Amazon's leadership in AI-driven automation also allows it to reduce costs and offer the most competitive prices and Prime delivery speeds, outpacing the operational efficiency of competitors still relying on manual processes who cannot match Amazon in personalized recommendations, predictive analytics, inventory optimization or automation. This is likely why Shopify abandoned its logistics ambitions - a smart move that will not result in spending money against Amazon (who will always win in a spending fight).
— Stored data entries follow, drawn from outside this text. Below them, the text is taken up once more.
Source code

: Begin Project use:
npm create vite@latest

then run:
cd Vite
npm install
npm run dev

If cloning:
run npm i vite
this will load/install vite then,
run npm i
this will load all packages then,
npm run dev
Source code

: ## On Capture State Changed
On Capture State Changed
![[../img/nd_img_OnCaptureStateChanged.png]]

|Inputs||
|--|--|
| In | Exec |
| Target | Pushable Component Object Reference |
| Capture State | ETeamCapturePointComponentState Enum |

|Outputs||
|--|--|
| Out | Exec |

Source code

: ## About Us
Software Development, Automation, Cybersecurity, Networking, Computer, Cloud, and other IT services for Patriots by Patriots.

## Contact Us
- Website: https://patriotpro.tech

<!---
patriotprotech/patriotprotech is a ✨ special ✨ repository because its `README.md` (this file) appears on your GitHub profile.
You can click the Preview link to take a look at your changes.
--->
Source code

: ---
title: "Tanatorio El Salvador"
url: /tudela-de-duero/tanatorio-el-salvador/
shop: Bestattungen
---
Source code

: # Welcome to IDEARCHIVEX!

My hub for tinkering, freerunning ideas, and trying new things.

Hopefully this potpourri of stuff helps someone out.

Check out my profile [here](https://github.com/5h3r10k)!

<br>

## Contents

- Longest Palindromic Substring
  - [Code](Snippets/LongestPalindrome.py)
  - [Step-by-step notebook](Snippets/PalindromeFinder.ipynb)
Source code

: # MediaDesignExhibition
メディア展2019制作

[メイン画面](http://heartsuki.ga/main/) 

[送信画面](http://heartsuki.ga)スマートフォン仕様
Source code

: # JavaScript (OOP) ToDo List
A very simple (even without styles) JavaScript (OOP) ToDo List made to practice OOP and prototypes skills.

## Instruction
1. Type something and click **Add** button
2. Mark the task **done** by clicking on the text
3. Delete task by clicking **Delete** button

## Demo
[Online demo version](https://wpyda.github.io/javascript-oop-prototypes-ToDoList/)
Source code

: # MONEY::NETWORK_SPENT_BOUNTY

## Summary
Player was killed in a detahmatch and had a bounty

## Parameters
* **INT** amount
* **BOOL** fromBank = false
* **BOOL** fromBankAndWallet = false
Long Booking (BKNG) and Expedia (EXPE) vs Short TripAdvisor (TRIP):

Booking and Expedia leverage large volumes of travel data to personalize recommendations and predictively price listings via AI. TripAdvisor lacks comparable assets.
AI chatbots lower customer service costs for Expedia/Booking versus TripAdvisor's reliance on call center agents and high labor costs.
TripAdvisor depends heavily on ads and promotions to drive traffic. Expedia and Booking use AI-driven SEO and dynamic pricing to attract consumers more efficiently.
Differing View:
Inevitability Research
dissents on the implementation of this trade, preferring to be long Booking and short both Expedia and TripAdvisor.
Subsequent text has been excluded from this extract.